"""

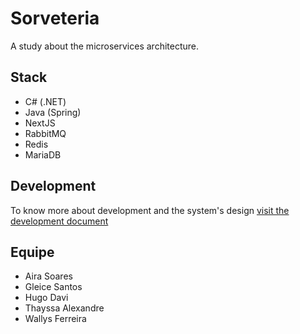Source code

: # Sorveteria

A study about the microservices architecture.

## Stack

- C# (.NET)
- Java (Spring)
- NextJS
- RabbitMQ
- Redis
- MariaDB

## Development

To know more about development and the system's design [visit the development document](/DEVELOPMENT.md)

## Equipe
- Aira Soares
- Gleice Santos
- Hugo Davi
- Thayssa Alexandre
- Wallys Ferreira
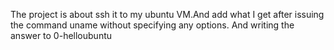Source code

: The project is about ssh it to my ubuntu VM.And add what I get after issuing the command uname without specifying any options. And writing the answer to 0-helloubuntu 
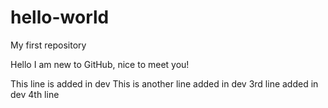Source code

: # hello-world
My first repository

Hello I am new to GitHub, nice to meet you!

This line is added in dev
This is another line added in dev
3rd line added in dev
4th line
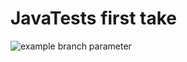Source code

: # JavaTests first take

![example branch parameter](https://github.com/NosayFN/JavaTests/actions/workflows/maven.yml/badge.svg?branch=main)
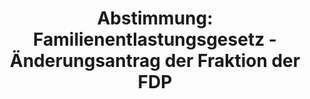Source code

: ---
abstimmung:
  abstimmung: 3
  bundestagssitzung: 66
  legislaturperiode: 19
categories:
- Todo
data:
- title: Abstimmungsergebnis 20181123_3-data.pdf
  url: /res/2021-btw/abstimmungsergebnisse/20181123_3-data.pdf
- title: Abstimmungsergebnis 20181123_3_xls-data.xls
  url: /res/2021-btw/abstimmungsergebnisse/20181123_3_xls-data.xls
- title: Abstimmungsergebnis 20181123_3_xls-datacsv
  url: /res/2021-btw/abstimmungsergebnisse/csv/20181123_3_xls-datacsv
ergebnis:
  afd:
    enthaltung: 1
    gesamt: 92
    ja: 76
    nein: 0
    nichtabgegeben: 15
    ungueltig: 0
  bü90/gr:
    enthaltung: 0
    gesamt: 67
    ja: 64
    nein: 0
    nichtabgegeben: 3
    ungueltig: 0
  cdu/csu:
    enthaltung: 0
    gesamt: 246
    ja: 0
    nein: 229
    nichtabgegeben: 17
    ungueltig: 0
  die linke.:
    enthaltung: 59
    gesamt: 69
    ja: 0
    nein: 0
    nichtabgegeben: 10
    ungueltig: 0
  fdp:
    enthaltung: 0
    gesamt: 80
    ja: 74
    nein: 1
    nichtabgegeben: 5
    ungueltig: 0
  file: 20181123_3_xls-data.xls
  fraktionslos:
    enthaltung: 0
    gesamt: 2
    ja: 1
    nein: 0
    nichtabgegeben: 1
    ungueltig: 0
  spd:
    enthaltung: 0
    gesamt: 153
    ja: 0
    nein: 139
    nichtabgegeben: 14
    ungueltig: 0
layout: abstimmung
links:
- title: Link zu bundestag.de
  url: https://www.bundestag.de/parlament/plenum/abstimmung/abstimmung?id=552
preview: 'Deutscher Bundestag


  66. Sitzung des Deutschen Bundestages

  am Freitag, 23. November 2018


  Endgültiges Ergebnis der Namentlichen Abstimmung Nr. 3


  Entschließungsantrag der Abgeordneten Pascal Kober, Christian Dürr, Michael Theurer,

  weiterer Abgeordneter und der Fraktion der FDP

  zu der dritten Beratung des Gesetzentwurfs der Bundesregierung

  Entwurf eines Gesetzes

  über die Feststellung des Bundeshaushaltsplans für das Haushaltsjahr 2019

  (Haushaltsgesetz 2019)

  hier: Einzelplan 11

  Geschäftsbereich des Bundesministeriums für Arbeit und Soziales

  Drs. 19/3400, 19/3402, 19/4611, 19/4624, 19/4625, 19/4626 und 19/5898'
tags:
- Todo
title: 'Abstimmung: Familienentlastungsgesetz - Änderungsantrag der Fraktion der FDP'
---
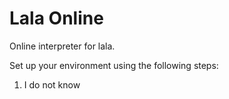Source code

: # Lala Online

Online interpreter for lala.

Set up your environment using the following steps:
1. I do not know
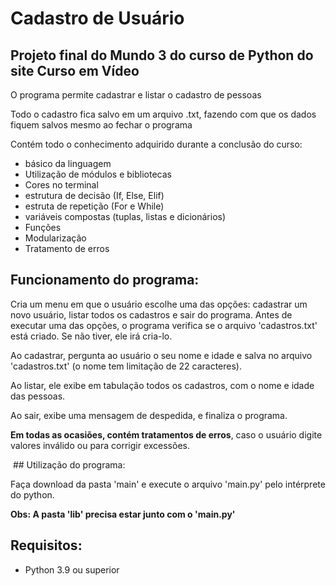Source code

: # Cadastro de Usuário
 
## Projeto final do Mundo 3 do curso de Python do site Curso em Vídeo

O programa permite cadastrar e listar o cadastro de pessoas

Todo o cadastro fica salvo em um arquivo .txt, fazendo com que os dados fiquem salvos mesmo ao fechar o programa

Contém todo o conhecimento adquirido durante a conclusão do curso: 

* básico da linguagem
* Utilização de módulos e bibliotecas
* Cores no terminal
* estrutura de decisão (If, Else, Elif)
* estruta de repetição (For e While)
* variáveis compostas (tuplas, listas e dicionários)
* Funções
* Modularização
* Tratamento de erros


## Funcionamento do programa:

Cria um menu em que o usuário escolhe uma das opções: cadastrar um novo usuário, listar todos os cadastros e sair do programa. Antes de executar uma das opções, o programa verifica se o arquivo 'cadastros.txt' está criado. Se não tiver, ele irá cria-lo.

Ao cadastrar, pergunta ao usuário o seu nome e idade e salva no arquivo 'cadastros.txt' (o nome tem limitação de 22 caracteres).

Ao listar, ele exibe em tabulação todos os cadastros, com o nome e idade das pessoas.

Ao sair, exibe uma mensagem de despedida, e finaliza o programa.

<b>Em todas as ocasiões, contém tratamentos de erros</b>, caso o usuário digite valores inválido ou para corrigir excessões.

<img src=''>
## Utilização do programa:

Faça download da pasta 'main' e execute o arquivo 'main.py' pelo intérprete do python.

**Obs: A pasta 'lib' precisa estar junto com o 'main.py'**


## Requisitos:

* Python 3.9 ou superior

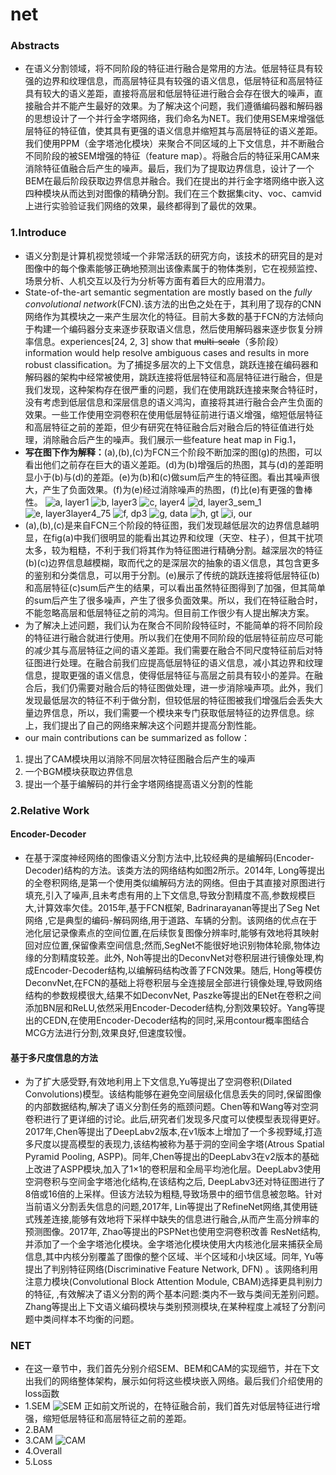 # net
### Abstracts
+ 在语义分割领域，将不同阶段的特征进行融合是常用的方法。低层特征具有较强的边界和纹理信息，而高层特征具有较强的语义信息，低层特征和高层特征具有较大的语义差距，直接将高层和低层特征进行融合会存在很大的噪声，直接融合并不能产生最好的效果。为了解决这个问题，我们遵循编码器和解码器的思想设计了一个并行金字塔网络，我们命名为NET。我们使用SEM来增强低层特征的特征值，使其具有更强的语义信息并缩短其与高层特征的语义差距。 我们使用PPM（金字塔池化模块）来聚合不同区域的上下文信息，并不断融合不同阶段的被SEM增强的特征（feature map）。将融合后的特征采用CAM来消除特征值融合后产生的噪声。最后，我们为了提取边界信息，设计了一个BEM在最后阶段获取边界信息并融合。我们在提出的并行金字塔网络中嵌入这四种模块从而达到对图像的精确分割。我们在三个数据集city、voc、camvid上进行实验验证我们网络的效果，最终都得到了最优的效果。
### 1.Introduce
+ 语义分割是计算机视觉领域一个非常活跃的研究方向，该技术的研究目的是对图像中的每个像素能够正确地预测出该像素属于的物体类别，它在视频监控、场景分析、人机交互以及行为分析等方面有着巨大的应用潜力。
+ State-of-the-art semantic segmentation are mostly based on the *fully convolutional network*(FCN).该方法的出色之处在于，其利用了现存的CNN网络作为其模块之一来产生层次化的特征。目前大多数的基于FCN的方法倾向于构建一个编码器分支来逐步获取语义信息，然后使用解码器来逐步恢复分辨率信息。experiences[24, 2, 3] show that ~~multi-scale~~（多阶段） information would help resolve ambiguous cases and results in more robust classification。为了捕捉多层次的上下文信息，跳跃连接在编码器和解码器的架构中经常被使用，跳跃连接将低层特征和高层特征进行融合，但是我们发现，这种架构存在很严重的问题，我们在使用跳跃连接来聚合特征时，没有考虑到低层信息和深层信息的语义鸿沟，直接将其进行融合会产生负面的效果。一些工作使用空洞卷积在使用低层特征前进行语义增强，缩短低层特征和高层特征之前的差距，但少有研究在特征融合后对融合后的特征值进行处理，消除融合后产生的噪声。我们展示一些feature heat map in Fig.1，
+ **写在图下作为解释：**(a),(b),(c)为FCN三个阶段不断加深的图(g)的热图，可以看出他们之前存在巨大的语义差距。(d)为(b)增强后的热图，其与(d)的差距明显小于(b)与(d)的差距。(e)为(b)和(c)做sum后产生的特征图。看出其噪声很大，产生了负面效果。(f)为(e)经过消除噪声的热图，(f)比(e)有更强的鲁棒性。
![a, layer1](20191219200837396_28432.png)
![b, layer3](20191219200904701_17606.png)
![c, layer4](20191219200928295_15937.png)
![d, layer3_sem_1](20191219200947213_32364.png)
![e, layer3layer4_75](20191219201015527_8906.png)
![f, dp3](20191219201158280_1792.png)
![g, data](20191219201230731_9879.jpg)
![h, gt](20191219201249095_25240.png)
![i, our](20191219201412609_8184.png)
+ (a),(b),(c)是来自FCN三个阶段的特征图，我们发现越低层次的边界信息越明显，在fig(a)中我们很明显的能看出其边界和纹理（天空、柱子），但其干扰项太多，较为粗糙，不利于我们将其作为特征图进行精确分割。越深层次的特征(b)(c)边界信息越模糊，取而代之的是深层次的抽象的语义信息，其包含更多的鉴别和分类信息，可以用于分割。(e)展示了传统的跳跃连接将低层特征(b)和高层特征(c)sum后产生的结果，可以看出虽然特征图得到了加强，但其简单的sum后产生了很多噪声，产生了很多负面效果。所以，我们在特征融合时，不能忽略高层和低层特征之前的鸿沟。但目前工作很少有人提出解决方案。
+ 为了解决上述问题，我们认为在聚合不同阶段特征时，不能简单的将不同阶段的特征进行融合就进行使用。所以我们在使用不同阶段的低层特征前应尽可能的减少其与高层特征之间的语义差距。我们需要在融合不同尺度特征前后对特征图进行处理。在融合前我们应提高低层特征的语义信息，减小其边界和纹理信息，提取更强的语义信息，使得低层特征与高层之前具有较小的差异。在融合后，我们仍需要对融合后的特征图做处理，进一步消除噪声项。此外，我们发现最低层次的特征不利于做分割，但较低层的特征图被我们增强后会丢失大量边界信息，所以，我们需要一个模块来专门获取低层特征的边界信息。综上，我们提出了自己的网络来解决这个问题并提高分割性能。
+ our main contributions can be summarized as follow：
1. 提出了CAM模块用以消除不同层次特征图融合后产生的噪声
2. 一个BGM模块获取边界信息
3. 提出一个基于编解码的并行金字塔网络提高语义分割的性能
### 2.Relative Work
#### Encoder-Decoder
+ 在基于深度神经网络的图像语义分割方法中,比较经典的是编解码(Encoder-Decoder)结构的方法。该类方法的网络结构如图2所示。2014年, Long等提出的全卷积网络,是第一个使用类似编解码方法的网络。但由于其直接对原图进行填充,引入了噪声,且未考虑有用的上下文信息,导致分割精度不高,参数规模巨大,计算效率欠佳。2015年,基于FCN框架, Badrinarayanan等提出了Seg Net网络 ,它是典型的编码-解码网络,用于道路、车辆的分割。该网络的优点在于池化层记录像素点的空间位置,在后续恢复图像分辨率时,能够有效地将其映射回对应位置,保留像素空间信息;然而,SegNet不能很好地识别物体轮廓,物体边缘的分割精度较差。此外, Noh等提出的DeconvNet对卷积层进行镜像处理,构成Encoder-Decoder结构,以编解码结构改善了FCN效果。随后, Hong等模仿DeconvNet,在FCN的基础上将卷积层与全连接层全部进行镜像处理,导致网络结构的参数规模很大,结果不如DeconvNet, Paszke等提出的ENet在卷积之间添加BN层和ReLU,依然采用Encoder-Decoder结构,分割效果较好。Yang等提出的CEDN,在使用Encoder-Decoder结构的同时,采用contour概率图结合MCG方法进行分割,效果良好,但速度较慢。
#### 基于多尺度信息的方法
+ 为了扩大感受野,有效地利用上下文信息,Yu等提出了空洞卷积(Dilated Convolutions)模型。该结构能够在避免空间层级化信息丢失的同时,保留图像的内部数据结构,解决了语义分割任务的瓶颈问题。Chen等和Wang等对空洞卷积进行了更详细的讨论。此后,研究者们发现多尺度可以使模型表现得更好。2017年,Chen等提出了DeepLabv2版本,在v1版本上增加了一个多视野域,打造多尺度以提高模型的表现力,该结构被称为基于洞的空间金字塔(Atrous Spatial Pyramid Pooling, ASPP)。同年,Chen等提出的DeepLabv3在v2版本的基础上改进了ASPP模块,加入了1×1的卷积层和全局平均池化层。DeepLabv3使用空洞卷积与空间金字塔池化结构,在该结构之后, DeepLabv3还对特征图进行了8倍或16倍的上采样。但该方法较为粗糙,导致场景中的细节信息被忽略。针对当前语义分割丢失信息的问题,2017年, Lin等提出了RefineNet网络,其使用链式残差连接,能够有效地将下采样中缺失的信息进行融合,从而产生高分辨率的预测图像。2017年, Zhao等提出的PSPNet也使用空洞卷积改善 ResNet结构,并添加了一个金字塔池化模块。金字塔池化模块使用大内核池化层来捕获全局信息,其中内核分别覆盖了图像的整个区域、半个区域和小块区域。同年, Yu等提出了判别特征网络(Discriminative Feature Network, DFN) 。该网络利用注意力模块(Convolutional Block Attention Module, CBAM)选择更具判别力的特征, ,有效解决了语义分割的两个基本问题:类内不一致与类间无差别问题。Zhang等提出上下文语义编码模块与类别预测模块,在某种程度上减轻了分割问题中类间样本不均衡的问题。
### NET
+ 在这一章节中，我们首先分别介绍SEM、BEM和CAM的实现细节，并在下文出我们的网络整体架构，展示如何将这些模块嵌入网络。最后我们介绍使用的loss函数
+ 1.SEM
![SEM](20191220151736517_30020.png)
正如前文所说的，在特征融合前，我们首先对低层特征进行增强，缩短低层特征和高层特征之前的差距。
+ 2.BAM
+ 3.CAM
![CAM](20191220142348096_13041.png)
+ 4.Overall
+ 5.Loss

"""

## Work order
Check every line of the records, and copy the ones that hold the word "todos".

## Solution
Cria um menu em que o usuário escolhe uma das opções: cadastrar um novo usuário, listar todos os cadastros e sair do programa. Antes de executar uma das opções, o programa verifica se o arquivo 'cadastros.txt' está criado. Se não tiver, ele irá cria-lo.
Ao listar, ele exibe em tabulação todos os cadastros, com o nome e idade das pessoas.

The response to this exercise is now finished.